- **TASK ITEM**:
Scan the entries for lines with the word "result" and copy those lines.

- **MATERIAL FOR THIS EXERCISE**:

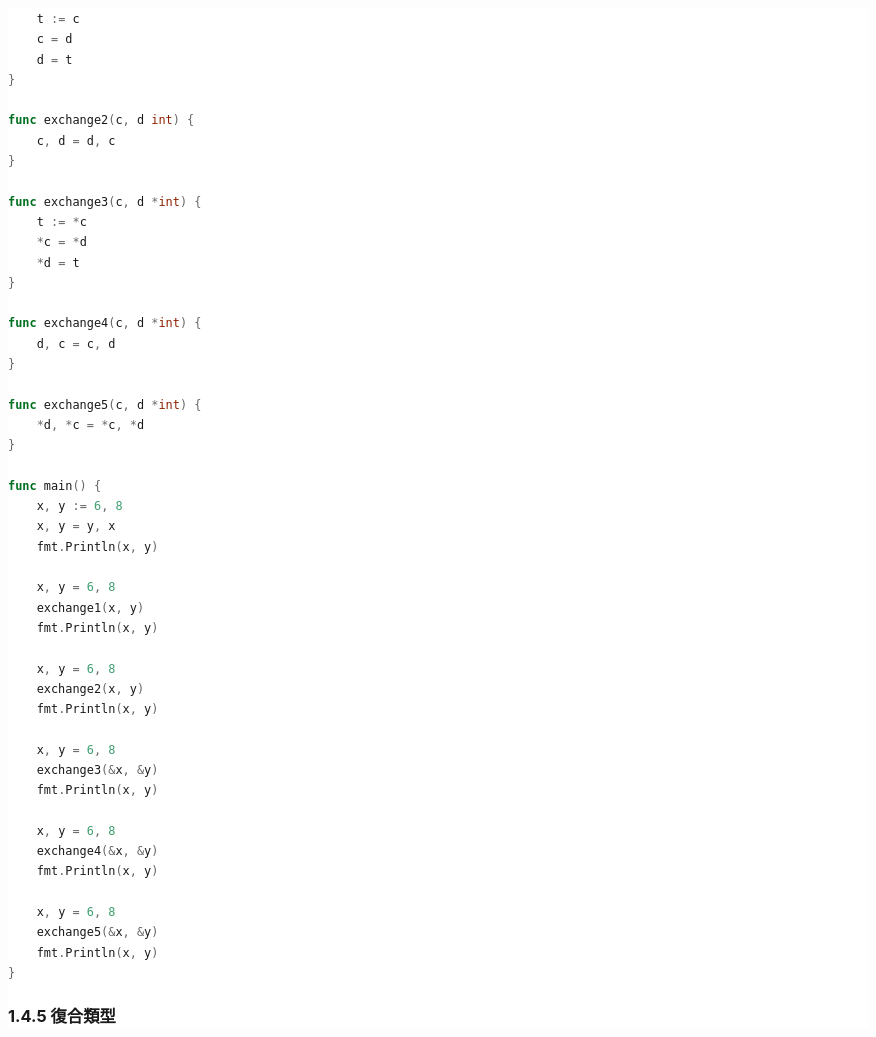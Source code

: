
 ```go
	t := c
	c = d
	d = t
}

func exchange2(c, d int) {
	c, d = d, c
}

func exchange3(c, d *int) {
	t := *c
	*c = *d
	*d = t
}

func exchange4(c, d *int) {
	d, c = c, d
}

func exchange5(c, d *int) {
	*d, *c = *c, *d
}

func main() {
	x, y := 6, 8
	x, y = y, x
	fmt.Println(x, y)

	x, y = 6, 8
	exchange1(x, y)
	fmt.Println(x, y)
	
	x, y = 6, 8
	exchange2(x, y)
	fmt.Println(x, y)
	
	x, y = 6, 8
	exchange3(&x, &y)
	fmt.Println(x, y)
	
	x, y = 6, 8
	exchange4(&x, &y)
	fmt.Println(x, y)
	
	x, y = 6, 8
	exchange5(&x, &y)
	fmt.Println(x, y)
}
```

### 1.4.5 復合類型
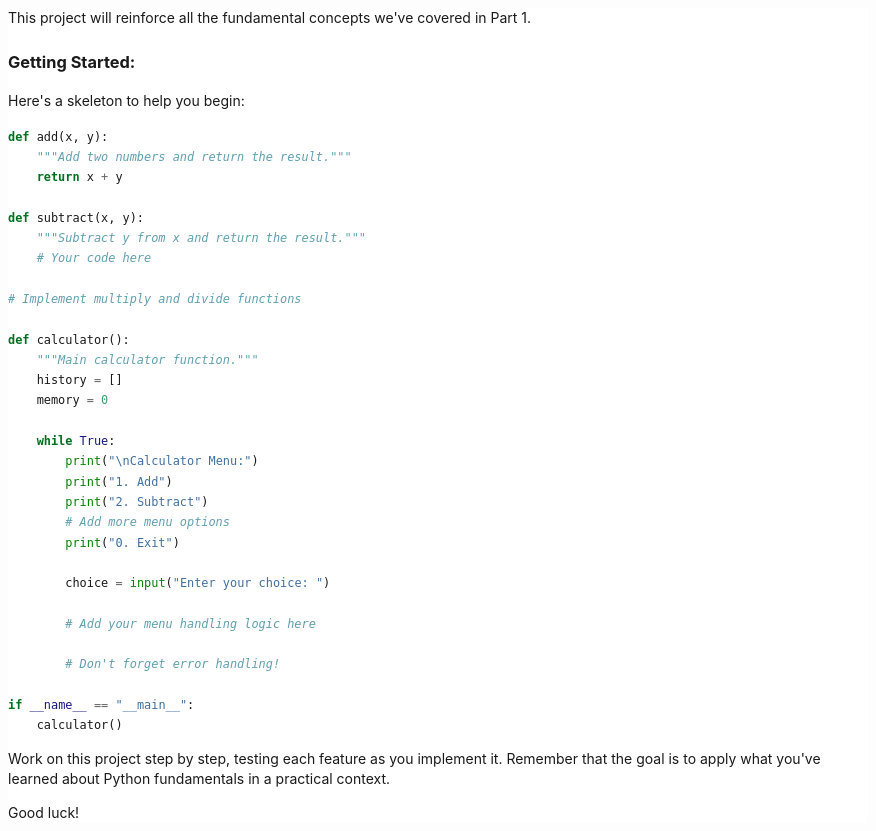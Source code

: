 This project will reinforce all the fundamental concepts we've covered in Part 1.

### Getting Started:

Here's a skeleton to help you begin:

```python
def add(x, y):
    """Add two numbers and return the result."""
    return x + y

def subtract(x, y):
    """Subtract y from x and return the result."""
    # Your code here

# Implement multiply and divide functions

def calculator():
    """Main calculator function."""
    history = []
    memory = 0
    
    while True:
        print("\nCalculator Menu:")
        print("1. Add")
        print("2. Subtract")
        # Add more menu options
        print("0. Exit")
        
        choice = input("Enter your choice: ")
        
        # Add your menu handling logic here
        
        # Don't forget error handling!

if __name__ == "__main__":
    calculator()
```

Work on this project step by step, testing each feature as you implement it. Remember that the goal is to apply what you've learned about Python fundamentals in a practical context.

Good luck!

- **ANSWER FOR THE TASK**:
    """Add two numbers and return the result."""
    """Subtract y from x and return the result."""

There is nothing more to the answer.